### Supplied entries:
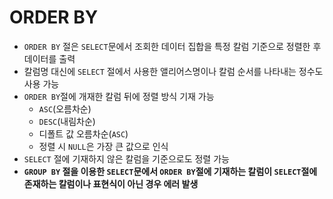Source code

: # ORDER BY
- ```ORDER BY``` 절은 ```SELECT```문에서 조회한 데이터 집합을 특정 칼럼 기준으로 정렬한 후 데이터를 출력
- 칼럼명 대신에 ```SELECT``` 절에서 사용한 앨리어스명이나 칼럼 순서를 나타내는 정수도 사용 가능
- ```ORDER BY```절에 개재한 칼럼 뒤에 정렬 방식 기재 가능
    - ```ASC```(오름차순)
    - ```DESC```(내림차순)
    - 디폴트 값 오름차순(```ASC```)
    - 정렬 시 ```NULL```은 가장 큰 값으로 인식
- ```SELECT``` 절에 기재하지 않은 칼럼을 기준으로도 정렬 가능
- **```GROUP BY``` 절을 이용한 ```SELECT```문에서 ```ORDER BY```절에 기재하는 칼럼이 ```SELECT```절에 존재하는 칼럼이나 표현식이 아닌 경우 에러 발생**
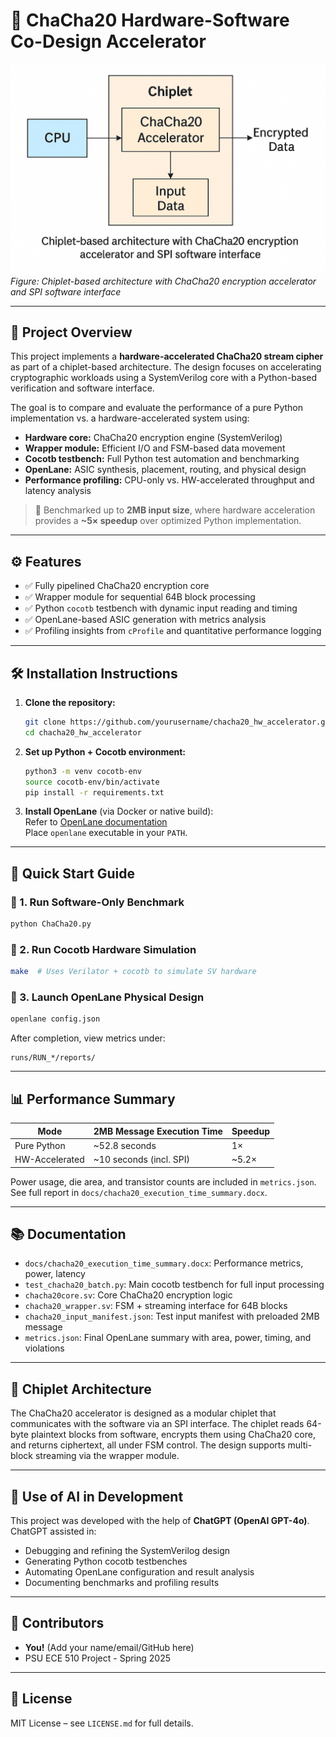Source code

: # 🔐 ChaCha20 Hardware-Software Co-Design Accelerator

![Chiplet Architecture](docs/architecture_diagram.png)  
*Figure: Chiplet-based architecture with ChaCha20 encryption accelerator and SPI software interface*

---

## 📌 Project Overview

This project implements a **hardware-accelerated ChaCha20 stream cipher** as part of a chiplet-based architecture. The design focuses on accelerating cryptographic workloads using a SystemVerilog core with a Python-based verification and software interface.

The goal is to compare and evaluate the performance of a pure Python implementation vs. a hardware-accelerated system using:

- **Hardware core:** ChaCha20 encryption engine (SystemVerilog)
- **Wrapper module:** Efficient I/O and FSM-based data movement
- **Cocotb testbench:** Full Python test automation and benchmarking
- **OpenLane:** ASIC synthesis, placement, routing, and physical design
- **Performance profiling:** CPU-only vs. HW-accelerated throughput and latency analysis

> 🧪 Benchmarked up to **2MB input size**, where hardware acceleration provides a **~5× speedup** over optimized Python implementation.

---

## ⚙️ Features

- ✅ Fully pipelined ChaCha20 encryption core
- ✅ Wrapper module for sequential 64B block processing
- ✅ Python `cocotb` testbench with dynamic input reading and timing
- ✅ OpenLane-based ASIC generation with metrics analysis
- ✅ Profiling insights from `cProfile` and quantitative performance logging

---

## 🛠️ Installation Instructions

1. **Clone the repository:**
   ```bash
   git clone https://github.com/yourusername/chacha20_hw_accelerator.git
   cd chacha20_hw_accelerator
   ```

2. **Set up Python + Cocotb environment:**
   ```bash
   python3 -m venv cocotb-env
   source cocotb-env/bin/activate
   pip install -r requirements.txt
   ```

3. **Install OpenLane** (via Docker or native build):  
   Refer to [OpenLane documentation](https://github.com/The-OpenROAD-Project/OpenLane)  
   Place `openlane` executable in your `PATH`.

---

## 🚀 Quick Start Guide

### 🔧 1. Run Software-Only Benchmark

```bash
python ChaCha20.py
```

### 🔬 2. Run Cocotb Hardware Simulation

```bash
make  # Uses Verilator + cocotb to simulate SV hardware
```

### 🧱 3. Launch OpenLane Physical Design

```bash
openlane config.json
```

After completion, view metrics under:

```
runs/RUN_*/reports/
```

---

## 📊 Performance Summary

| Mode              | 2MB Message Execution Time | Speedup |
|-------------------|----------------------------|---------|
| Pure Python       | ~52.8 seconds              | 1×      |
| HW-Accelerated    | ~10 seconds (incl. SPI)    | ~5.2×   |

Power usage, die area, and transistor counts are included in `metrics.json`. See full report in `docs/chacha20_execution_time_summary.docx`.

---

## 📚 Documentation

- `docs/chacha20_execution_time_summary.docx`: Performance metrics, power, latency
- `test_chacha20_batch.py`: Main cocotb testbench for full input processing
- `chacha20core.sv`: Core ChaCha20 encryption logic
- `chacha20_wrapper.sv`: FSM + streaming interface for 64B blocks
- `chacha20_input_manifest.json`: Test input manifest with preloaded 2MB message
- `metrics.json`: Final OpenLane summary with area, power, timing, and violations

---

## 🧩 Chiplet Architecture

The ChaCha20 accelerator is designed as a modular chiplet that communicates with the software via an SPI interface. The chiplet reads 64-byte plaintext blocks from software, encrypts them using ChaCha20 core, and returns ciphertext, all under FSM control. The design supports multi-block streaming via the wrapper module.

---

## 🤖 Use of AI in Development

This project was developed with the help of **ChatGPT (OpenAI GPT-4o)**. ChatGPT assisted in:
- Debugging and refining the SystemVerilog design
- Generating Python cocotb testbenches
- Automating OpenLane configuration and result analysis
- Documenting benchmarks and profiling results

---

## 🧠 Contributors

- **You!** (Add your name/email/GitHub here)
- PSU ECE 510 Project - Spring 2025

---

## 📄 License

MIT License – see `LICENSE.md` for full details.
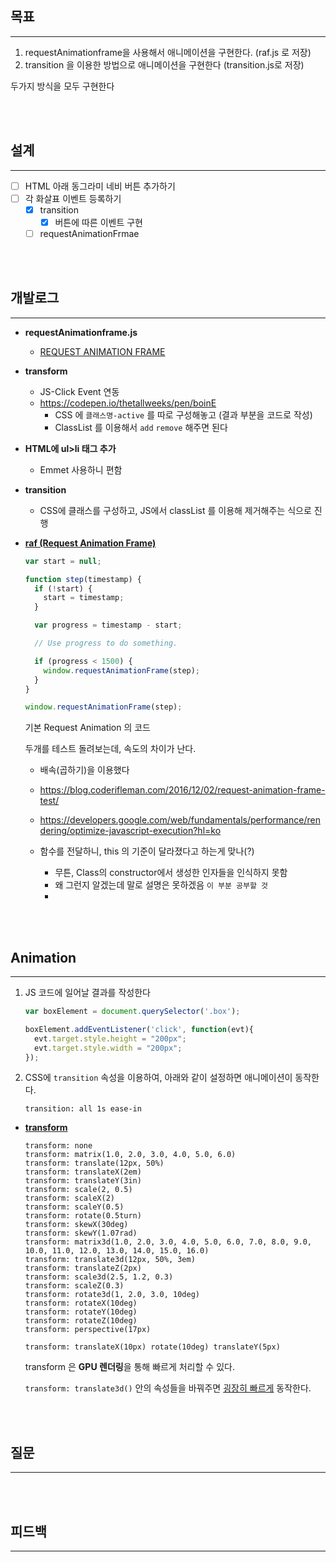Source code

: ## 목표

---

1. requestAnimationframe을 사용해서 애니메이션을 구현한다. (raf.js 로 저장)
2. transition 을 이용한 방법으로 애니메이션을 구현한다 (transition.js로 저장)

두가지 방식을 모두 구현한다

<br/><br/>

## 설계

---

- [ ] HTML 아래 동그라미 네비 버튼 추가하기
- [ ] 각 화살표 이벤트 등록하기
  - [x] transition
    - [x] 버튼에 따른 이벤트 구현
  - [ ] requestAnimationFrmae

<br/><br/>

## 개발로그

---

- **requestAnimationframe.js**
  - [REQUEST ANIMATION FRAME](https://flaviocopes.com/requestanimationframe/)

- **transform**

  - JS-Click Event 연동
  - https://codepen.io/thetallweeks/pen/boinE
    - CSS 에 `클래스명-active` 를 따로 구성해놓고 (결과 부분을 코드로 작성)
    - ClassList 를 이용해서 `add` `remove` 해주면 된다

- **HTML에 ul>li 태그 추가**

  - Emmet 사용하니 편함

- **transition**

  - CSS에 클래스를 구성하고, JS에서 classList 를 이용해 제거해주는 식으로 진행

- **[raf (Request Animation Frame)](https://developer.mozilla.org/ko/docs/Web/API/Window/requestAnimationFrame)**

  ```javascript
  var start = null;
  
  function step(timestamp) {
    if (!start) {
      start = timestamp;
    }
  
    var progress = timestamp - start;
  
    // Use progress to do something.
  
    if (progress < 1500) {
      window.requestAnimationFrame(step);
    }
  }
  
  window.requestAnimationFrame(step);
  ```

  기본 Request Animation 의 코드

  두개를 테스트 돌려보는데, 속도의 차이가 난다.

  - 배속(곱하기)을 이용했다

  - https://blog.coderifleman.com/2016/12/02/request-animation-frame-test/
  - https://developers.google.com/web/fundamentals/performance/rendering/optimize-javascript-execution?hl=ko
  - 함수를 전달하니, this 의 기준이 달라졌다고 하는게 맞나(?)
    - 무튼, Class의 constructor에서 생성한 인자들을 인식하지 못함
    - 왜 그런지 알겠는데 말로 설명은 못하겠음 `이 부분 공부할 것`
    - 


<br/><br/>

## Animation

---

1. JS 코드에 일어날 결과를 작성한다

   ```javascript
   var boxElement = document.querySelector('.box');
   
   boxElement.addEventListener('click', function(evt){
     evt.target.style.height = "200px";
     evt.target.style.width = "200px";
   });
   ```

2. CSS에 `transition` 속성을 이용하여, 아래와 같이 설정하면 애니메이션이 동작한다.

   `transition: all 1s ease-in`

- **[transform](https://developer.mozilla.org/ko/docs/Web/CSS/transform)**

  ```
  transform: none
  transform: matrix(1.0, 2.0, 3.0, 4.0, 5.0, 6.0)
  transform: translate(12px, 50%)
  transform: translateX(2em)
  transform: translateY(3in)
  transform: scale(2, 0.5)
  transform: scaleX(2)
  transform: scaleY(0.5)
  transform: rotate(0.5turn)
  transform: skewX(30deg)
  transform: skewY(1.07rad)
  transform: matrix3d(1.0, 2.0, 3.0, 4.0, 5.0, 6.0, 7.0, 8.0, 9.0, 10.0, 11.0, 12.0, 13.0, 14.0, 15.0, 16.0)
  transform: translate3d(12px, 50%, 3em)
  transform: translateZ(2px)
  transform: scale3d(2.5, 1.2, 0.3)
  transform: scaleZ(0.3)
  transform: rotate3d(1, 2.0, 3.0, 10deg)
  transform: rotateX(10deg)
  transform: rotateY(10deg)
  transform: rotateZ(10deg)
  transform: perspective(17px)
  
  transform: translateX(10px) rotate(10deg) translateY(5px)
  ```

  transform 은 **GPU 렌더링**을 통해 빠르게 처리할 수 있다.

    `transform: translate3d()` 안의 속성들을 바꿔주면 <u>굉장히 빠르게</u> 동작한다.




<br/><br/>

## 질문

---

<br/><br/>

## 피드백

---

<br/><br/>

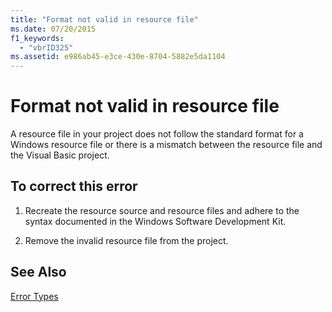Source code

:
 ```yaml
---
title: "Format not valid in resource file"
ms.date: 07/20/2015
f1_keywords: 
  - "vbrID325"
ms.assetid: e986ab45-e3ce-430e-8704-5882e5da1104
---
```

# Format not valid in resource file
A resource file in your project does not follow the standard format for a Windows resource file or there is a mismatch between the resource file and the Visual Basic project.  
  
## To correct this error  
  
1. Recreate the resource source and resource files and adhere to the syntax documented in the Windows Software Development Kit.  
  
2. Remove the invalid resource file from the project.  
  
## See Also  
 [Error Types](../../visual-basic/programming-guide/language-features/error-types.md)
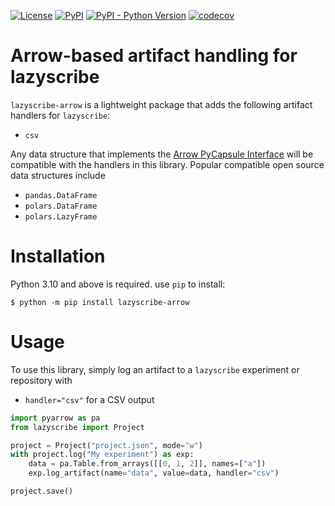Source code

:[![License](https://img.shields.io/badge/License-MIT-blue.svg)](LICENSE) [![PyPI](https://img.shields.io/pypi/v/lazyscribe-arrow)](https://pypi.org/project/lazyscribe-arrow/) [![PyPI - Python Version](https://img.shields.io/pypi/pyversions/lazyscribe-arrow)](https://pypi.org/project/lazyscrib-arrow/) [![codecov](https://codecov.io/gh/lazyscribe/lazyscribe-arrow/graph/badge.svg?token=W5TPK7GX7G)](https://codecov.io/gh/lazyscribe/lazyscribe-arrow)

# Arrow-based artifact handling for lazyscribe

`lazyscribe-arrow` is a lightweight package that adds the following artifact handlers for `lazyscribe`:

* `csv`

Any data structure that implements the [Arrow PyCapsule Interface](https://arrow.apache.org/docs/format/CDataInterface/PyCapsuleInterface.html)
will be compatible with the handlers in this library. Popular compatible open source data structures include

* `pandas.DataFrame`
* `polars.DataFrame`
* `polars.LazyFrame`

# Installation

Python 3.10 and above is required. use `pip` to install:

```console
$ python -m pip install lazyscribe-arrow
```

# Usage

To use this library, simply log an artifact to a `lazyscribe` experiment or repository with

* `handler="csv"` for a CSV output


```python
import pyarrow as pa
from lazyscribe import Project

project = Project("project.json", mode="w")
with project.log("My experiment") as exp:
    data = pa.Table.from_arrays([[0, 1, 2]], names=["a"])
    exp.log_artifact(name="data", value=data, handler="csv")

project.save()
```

### The task:
Produce the lines from the first line of the entries through the line that contains "- **OpenLane:** ASIC", exactly, leaving the pictures behind.

### Written reply:
Source code

: # ORDER BY
- ```ORDER BY``` 절은 ```SELECT```문에서 조회한 데이터 집합을 특정 칼럼 기준으로 정렬한 후 데이터를 출력
- 칼럼명 대신에 ```SELECT``` 절에서 사용한 앨리어스명이나 칼럼 순서를 나타내는 정수도 사용 가능
- ```ORDER BY```절에 개재한 칼럼 뒤에 정렬 방식 기재 가능
    - ```ASC```(오름차순)
    - ```DESC```(내림차순)
    - 디폴트 값 오름차순(```ASC```)
    - 정렬 시 ```NULL```은 가장 큰 값으로 인식
- ```SELECT``` 절에 기재하지 않은 칼럼을 기준으로도 정렬 가능
- **```GROUP BY``` 절을 이용한 ```SELECT```문에서 ```ORDER BY```절에 기재하는 칼럼이 ```SELECT```절에 존재하는 칼럼이나 표현식이 아닌 경우 에러 발생**
Source code

: # 🔐 ChaCha20 Hardware-Software Co-Design Accelerator

![Chiplet Architecture](docs/architecture_diagram.png)  
*Figure: Chiplet-based architecture with ChaCha20 encryption accelerator and SPI software interface*

---

## 📌 Project Overview

This project implements a **hardware-accelerated ChaCha20 stream cipher** as part of a chiplet-based architecture. The design focuses on accelerating cryptographic workloads using a SystemVerilog core with a Python-based verification and software interface.

The goal is to compare and evaluate the performance of a pure Python implementation vs. a hardware-accelerated system using:

- **Hardware core:** ChaCha20 encryption engine (SystemVerilog)
- **Wrapper module:** Efficient I/O and FSM-based data movement
- **Cocotb testbench:** Full Python test automation and benchmarking
- **OpenLane:** ASIC synthesis, placement, routing, and physical design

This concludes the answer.